Supplied data ::

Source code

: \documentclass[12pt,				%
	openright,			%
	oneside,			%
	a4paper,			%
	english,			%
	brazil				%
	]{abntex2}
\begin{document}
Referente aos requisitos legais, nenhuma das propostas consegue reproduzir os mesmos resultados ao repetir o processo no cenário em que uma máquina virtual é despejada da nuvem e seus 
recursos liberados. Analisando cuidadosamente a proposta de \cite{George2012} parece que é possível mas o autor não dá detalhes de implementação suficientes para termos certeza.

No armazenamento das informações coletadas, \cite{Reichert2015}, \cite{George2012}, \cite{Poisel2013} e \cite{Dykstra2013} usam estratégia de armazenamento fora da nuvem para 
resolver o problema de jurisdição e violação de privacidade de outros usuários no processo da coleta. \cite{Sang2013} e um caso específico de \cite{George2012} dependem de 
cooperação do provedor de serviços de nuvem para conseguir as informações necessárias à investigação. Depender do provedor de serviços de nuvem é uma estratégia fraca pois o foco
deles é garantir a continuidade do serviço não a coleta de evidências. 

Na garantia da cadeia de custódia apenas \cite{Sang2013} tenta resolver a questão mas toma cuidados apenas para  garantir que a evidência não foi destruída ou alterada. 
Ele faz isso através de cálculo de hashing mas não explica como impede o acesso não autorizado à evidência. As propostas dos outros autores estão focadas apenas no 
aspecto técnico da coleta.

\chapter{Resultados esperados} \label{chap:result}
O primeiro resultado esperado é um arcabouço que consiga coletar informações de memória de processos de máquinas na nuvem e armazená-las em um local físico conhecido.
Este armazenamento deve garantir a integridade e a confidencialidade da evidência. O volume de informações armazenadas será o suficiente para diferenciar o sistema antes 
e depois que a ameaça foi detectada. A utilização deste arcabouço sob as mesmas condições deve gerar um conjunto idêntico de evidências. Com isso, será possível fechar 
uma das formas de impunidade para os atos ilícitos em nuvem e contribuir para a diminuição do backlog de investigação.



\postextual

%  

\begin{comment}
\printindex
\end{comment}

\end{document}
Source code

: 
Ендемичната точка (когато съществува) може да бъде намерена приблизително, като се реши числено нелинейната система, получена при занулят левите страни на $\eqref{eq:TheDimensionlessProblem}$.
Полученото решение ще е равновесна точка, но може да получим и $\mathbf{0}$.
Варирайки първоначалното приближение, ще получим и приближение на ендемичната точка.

Problem description ::
Where a line above contains the string "arcabouço", tally it, then give the number alone.

Answer area ::
2